Content starts

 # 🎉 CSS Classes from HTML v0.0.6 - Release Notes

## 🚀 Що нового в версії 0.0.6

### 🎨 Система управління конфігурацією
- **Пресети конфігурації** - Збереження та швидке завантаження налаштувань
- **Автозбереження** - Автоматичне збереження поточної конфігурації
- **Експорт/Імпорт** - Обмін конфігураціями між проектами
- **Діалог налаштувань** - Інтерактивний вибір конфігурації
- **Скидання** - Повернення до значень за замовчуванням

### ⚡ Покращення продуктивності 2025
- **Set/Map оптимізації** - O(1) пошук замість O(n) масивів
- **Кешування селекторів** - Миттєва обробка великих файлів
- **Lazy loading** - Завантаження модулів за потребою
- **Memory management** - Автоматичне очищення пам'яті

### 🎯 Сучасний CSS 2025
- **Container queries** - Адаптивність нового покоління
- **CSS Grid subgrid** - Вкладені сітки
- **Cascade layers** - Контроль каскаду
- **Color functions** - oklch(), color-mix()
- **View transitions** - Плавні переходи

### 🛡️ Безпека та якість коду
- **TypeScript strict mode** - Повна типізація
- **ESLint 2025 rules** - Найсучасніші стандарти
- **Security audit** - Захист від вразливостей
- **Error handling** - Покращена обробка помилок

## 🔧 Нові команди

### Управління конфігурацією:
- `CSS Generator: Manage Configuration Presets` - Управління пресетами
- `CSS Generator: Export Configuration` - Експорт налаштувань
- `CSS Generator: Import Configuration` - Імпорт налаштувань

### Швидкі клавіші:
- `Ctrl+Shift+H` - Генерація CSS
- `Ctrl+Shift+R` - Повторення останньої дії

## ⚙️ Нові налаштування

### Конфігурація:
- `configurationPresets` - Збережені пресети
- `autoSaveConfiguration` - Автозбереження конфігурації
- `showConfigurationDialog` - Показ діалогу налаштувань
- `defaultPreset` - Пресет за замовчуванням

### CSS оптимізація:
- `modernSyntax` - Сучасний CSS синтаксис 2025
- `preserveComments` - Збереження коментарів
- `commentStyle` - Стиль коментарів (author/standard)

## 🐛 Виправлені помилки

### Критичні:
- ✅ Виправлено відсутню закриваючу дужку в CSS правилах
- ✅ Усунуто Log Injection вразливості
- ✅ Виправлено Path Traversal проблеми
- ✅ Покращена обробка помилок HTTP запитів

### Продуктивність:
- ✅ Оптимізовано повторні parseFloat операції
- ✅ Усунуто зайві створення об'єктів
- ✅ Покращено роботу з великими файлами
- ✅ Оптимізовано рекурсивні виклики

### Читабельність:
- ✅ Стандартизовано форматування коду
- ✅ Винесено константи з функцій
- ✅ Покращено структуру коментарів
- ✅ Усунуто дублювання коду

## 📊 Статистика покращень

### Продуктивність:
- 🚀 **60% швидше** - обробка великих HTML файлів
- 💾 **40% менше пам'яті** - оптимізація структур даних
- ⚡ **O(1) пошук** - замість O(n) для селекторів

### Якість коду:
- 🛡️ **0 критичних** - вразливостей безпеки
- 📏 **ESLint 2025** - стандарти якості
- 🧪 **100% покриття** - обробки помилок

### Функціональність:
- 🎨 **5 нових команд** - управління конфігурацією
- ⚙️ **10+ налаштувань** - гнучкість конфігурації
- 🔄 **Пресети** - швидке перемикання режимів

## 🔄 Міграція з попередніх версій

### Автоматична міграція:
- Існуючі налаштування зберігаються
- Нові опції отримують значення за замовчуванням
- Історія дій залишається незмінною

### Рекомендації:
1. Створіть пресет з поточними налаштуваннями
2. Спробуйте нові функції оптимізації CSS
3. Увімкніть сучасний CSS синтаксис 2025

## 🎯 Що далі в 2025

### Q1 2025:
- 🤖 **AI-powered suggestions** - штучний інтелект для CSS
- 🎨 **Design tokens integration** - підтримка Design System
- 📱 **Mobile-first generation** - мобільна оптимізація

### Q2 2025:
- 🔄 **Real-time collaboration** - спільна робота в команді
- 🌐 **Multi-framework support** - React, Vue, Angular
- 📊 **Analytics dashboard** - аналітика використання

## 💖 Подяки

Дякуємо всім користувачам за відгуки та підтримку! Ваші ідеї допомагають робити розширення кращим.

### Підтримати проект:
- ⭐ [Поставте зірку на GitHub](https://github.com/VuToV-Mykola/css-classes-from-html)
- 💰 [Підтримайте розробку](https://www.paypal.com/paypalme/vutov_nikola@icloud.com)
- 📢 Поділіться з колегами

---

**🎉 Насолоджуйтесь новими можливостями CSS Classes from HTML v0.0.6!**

Content ends

▶ Problem to work on:
Please transcribe exactly the lines above from the line that has "- **Діалог налаштувань**" up to and including the line that has "- **Cascade layers** - Контроль каскаду"; no other line belongs in the answer.

▶ Response box:
- **Діалог налаштувань** - Інтерактивний вибір конфігурації
- **Скидання** - Повернення до значень за замовчуванням

### ⚡ Покращення продуктивності 2025
- **Set/Map оптимізації** - O(1) пошук замість O(n) масивів
- **Кешування селекторів** - Миттєва обробка великих файлів
- **Lazy loading** - Завантаження модулів за потребою
- **Memory management** - Автоматичне очищення пам'яті

### 🎯 Сучасний CSS 2025
- **Container queries** - Адаптивність нового покоління
- **CSS Grid subgrid** - Вкладені сітки
- **Cascade layers** - Контроль каскаду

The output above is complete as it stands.